WORK ORDER
Would you print the records below without changing anything?

RECORDED DATA
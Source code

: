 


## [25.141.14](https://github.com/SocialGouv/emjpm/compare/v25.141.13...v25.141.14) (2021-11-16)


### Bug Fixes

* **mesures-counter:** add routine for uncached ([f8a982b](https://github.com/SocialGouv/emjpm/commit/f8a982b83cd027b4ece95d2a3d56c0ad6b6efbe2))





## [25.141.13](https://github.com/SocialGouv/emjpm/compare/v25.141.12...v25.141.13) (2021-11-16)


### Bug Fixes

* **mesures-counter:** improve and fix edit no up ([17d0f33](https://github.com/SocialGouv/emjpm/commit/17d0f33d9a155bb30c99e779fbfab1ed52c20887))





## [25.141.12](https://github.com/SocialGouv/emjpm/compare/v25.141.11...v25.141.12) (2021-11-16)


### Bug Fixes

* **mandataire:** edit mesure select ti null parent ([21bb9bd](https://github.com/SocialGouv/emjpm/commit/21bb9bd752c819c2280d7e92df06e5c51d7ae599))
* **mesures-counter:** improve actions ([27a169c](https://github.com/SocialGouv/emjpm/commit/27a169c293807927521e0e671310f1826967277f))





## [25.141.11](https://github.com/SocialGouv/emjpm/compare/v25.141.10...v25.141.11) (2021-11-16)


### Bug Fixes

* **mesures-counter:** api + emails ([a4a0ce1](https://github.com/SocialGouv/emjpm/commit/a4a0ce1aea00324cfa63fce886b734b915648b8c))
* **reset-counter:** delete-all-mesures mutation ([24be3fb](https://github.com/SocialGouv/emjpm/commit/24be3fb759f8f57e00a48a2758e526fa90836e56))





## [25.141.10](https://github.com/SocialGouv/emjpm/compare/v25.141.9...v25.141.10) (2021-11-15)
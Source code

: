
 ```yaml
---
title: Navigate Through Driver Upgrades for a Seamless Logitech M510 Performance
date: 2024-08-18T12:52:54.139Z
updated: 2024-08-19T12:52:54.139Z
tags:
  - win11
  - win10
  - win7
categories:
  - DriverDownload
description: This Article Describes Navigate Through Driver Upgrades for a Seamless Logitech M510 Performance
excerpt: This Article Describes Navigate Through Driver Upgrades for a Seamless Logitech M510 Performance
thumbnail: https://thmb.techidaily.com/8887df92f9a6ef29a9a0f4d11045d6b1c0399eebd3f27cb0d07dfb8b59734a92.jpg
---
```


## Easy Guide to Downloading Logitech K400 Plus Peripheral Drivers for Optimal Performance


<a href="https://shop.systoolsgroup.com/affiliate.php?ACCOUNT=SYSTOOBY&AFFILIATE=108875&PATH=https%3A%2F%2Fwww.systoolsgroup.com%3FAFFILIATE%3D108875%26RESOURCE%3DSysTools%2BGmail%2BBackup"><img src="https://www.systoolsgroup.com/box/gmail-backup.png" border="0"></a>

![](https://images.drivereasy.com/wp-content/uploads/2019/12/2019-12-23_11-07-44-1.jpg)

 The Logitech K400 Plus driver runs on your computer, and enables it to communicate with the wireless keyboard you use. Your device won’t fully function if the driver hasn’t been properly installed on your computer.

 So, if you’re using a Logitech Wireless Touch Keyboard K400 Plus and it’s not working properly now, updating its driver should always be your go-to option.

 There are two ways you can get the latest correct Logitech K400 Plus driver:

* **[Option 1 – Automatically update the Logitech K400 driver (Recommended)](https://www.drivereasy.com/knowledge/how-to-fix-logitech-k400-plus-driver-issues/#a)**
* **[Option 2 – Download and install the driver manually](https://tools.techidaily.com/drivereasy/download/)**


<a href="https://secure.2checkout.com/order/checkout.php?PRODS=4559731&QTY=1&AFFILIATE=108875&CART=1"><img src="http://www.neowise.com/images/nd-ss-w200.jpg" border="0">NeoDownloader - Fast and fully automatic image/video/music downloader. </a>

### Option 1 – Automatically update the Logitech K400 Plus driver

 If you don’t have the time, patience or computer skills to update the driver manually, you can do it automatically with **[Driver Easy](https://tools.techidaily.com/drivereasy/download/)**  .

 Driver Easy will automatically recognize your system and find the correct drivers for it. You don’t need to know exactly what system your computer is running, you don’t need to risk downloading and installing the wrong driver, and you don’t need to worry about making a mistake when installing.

RESPONSE BOX
Source code

: 


## [25.141.14](https://github.com/SocialGouv/emjpm/compare/v25.141.13...v25.141.14) (2021-11-16)


### Bug Fixes

* **mesures-counter:** add routine for uncached ([f8a982b](https://github.com/SocialGouv/emjpm/commit/f8a982b83cd027b4ece95d2a3d56c0ad6b6efbe2))





## [25.141.13](https://github.com/SocialGouv/emjpm/compare/v25.141.12...v25.141.13) (2021-11-16)


### Bug Fixes

* **mesures-counter:** improve and fix edit no up ([17d0f33](https://github.com/SocialGouv/emjpm/commit/17d0f33d9a155bb30c99e779fbfab1ed52c20887))





## [25.141.12](https://github.com/SocialGouv/emjpm/compare/v25.141.11...v25.141.12) (2021-11-16)


### Bug Fixes

* **mandataire:** edit mesure select ti null parent ([21bb9bd](https://github.com/SocialGouv/emjpm/commit/21bb9bd752c819c2280d7e92df06e5c51d7ae599))
* **mesures-counter:** improve actions ([27a169c](https://github.com/SocialGouv/emjpm/commit/27a169c293807927521e0e671310f1826967277f))





## [25.141.11](https://github.com/SocialGouv/emjpm/compare/v25.141.10...v25.141.11) (2021-11-16)


### Bug Fixes

* **mesures-counter:** api + emails ([a4a0ce1](https://github.com/SocialGouv/emjpm/commit/a4a0ce1aea00324cfa63fce886b734b915648b8c))
* **reset-counter:** delete-all-mesures mutation ([24be3fb](https://github.com/SocialGouv/emjpm/commit/24be3fb759f8f57e00a48a2758e526fa90836e56))





## [25.141.10](https://github.com/SocialGouv/emjpm/compare/v25.141.9...v25.141.10) (2021-11-15)
Source code

:
 ```yaml
---
title: Navigate Through Driver Upgrades for a Seamless Logitech M510 Performance
date: 2024-08-18T12:52:54.139Z
updated: 2024-08-19T12:52:54.139Z
tags:
  - win11
  - win10
  - win7
categories:
  - DriverDownload
description: This Article Describes Navigate Through Driver Upgrades for a Seamless Logitech M510 Performance
excerpt: This Article Describes Navigate Through Driver Upgrades for a Seamless Logitech M510 Performance
thumbnail: https://thmb.techidaily.com/8887df92f9a6ef29a9a0f4d11045d6b1c0399eebd3f27cb0d07dfb8b59734a92.jpg
---
```


## Easy Guide to Downloading Logitech K400 Plus Peripheral Drivers for Optimal Performance


<a href="https://shop.systoolsgroup.com/affiliate.php?ACCOUNT=SYSTOOBY&AFFILIATE=108875&PATH=https%3A%2F%2Fwww.systoolsgroup.com%3FAFFILIATE%3D108875%26RESOURCE%3DSysTools%2BGmail%2BBackup"><img src="https://www.systoolsgroup.com/box/gmail-backup.png" border="0"></a>

![](https://images.drivereasy.com/wp-content/uploads/2019/12/2019-12-23_11-07-44-1.jpg)

 The Logitech K400 Plus driver runs on your computer, and enables it to communicate with the wireless keyboard you use. Your device won’t fully function if the driver hasn’t been properly installed on your computer.

 So, if you’re using a Logitech Wireless Touch Keyboard K400 Plus and it’s not working properly now, updating its driver should always be your go-to option.

 There are two ways you can get the latest correct Logitech K400 Plus driver:

* **[Option 1 – Automatically update the Logitech K400 driver (Recommended)](https://www.drivereasy.com/knowledge/how-to-fix-logitech-k400-plus-driver-issues/#a)**
* **[Option 2 – Download and install the driver manually](https://tools.techidaily.com/drivereasy/download/)**


<a href="https://secure.2checkout.com/order/checkout.php?PRODS=4559731&QTY=1&AFFILIATE=108875&CART=1"><img src="http://www.neowise.com/images/nd-ss-w200.jpg" border="0">NeoDownloader - Fast and fully automatic image/video/music downloader. </a>

### Option 1 – Automatically update the Logitech K400 Plus driver

 If you don’t have the time, patience or computer skills to update the driver manually, you can do it automatically with **[Driver Easy](https://tools.techidaily.com/drivereasy/download/)**  .

 Driver Easy will automatically recognize your system and find the correct drivers for it. You don’t need to know exactly what system your computer is running, you don’t need to risk downloading and installing the wrong driver, and you don’t need to worry about making a mistake when installing.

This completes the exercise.